*** EXERCISE MATERIAL ***

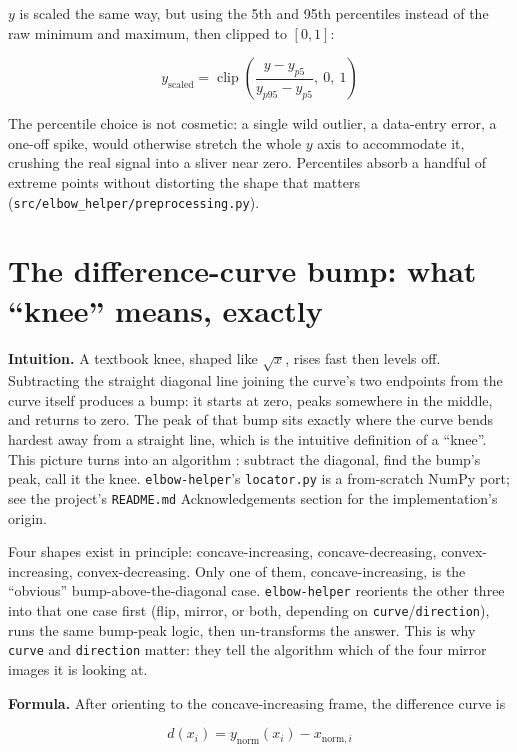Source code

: \documentclass[11pt]{article}
\newcommand{\code}[1]{\texttt{#1}}
\begin{document}
$y$ is scaled the same way, but using the 5th and 95th percentiles instead
of the raw minimum and maximum, then clipped to $[0,1]$:

\begin{equation}
y_{\text{scaled}} = \operatorname{clip}\!\left(\frac{y - y_{p5}}{y_{p95} - y_{p5}},\ 0,\ 1\right)
\end{equation}

The percentile choice is not cosmetic: a single wild outlier, a data-entry
error, a one-off spike, would otherwise stretch the whole $y$ axis to
accommodate it, crushing the real signal into a sliver near zero.
Percentiles absorb a handful of extreme points without distorting the shape
that matters (\code{src/elbow\_helper/preprocessing.py}).

\section{The difference-curve bump: what ``knee'' means, exactly}
\label{sec:diff-curve}

\textbf{Intuition.} A textbook knee, shaped like $\sqrt{x}$, rises fast then
levels off. Subtracting the straight diagonal line joining the curve's two
endpoints from the curve itself produces a bump: it starts at zero, peaks
somewhere in the middle, and returns to zero. The peak of that bump sits
exactly where the curve bends hardest away from a straight line, which is
the intuitive definition of a ``knee''. This picture turns into an algorithm
\citep{satopaa2011}: subtract the diagonal, find the bump's peak, call it the
knee. \code{elbow-helper}'s \code{locator.py} is a from-scratch NumPy port;
see the project's \code{README.md} Acknowledgements section for the
implementation's origin.

Four shapes exist in principle: concave-increasing, concave-decreasing,
convex-increasing, convex-decreasing. Only one of them,
concave-increasing, is the ``obvious'' bump-above-the-diagonal case.
\code{elbow-helper} reorients the other three into that one case first
(flip, mirror, or both, depending on \code{curve}/\code{direction}), runs
the same bump-peak logic, then un-transforms the answer. This is why
\code{curve} and \code{direction} matter: they tell the algorithm which of
the four mirror images it is looking at.

\textbf{Formula.} After orienting to the concave-increasing frame, the
difference curve is

\begin{equation}
d(x_i) = y_{\text{norm}}(x_i) - x_{\text{norm}, i}
\end{equation}
\end{document}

***

**WHAT IS REQUIRED**
Find the word "decreasing" in the entries, then copy out every line that has it.

**EXERCISE ANSWER**
Four shapes exist in principle: concave-increasing, concave-decreasing,
convex-increasing, convex-decreasing. Only one of them,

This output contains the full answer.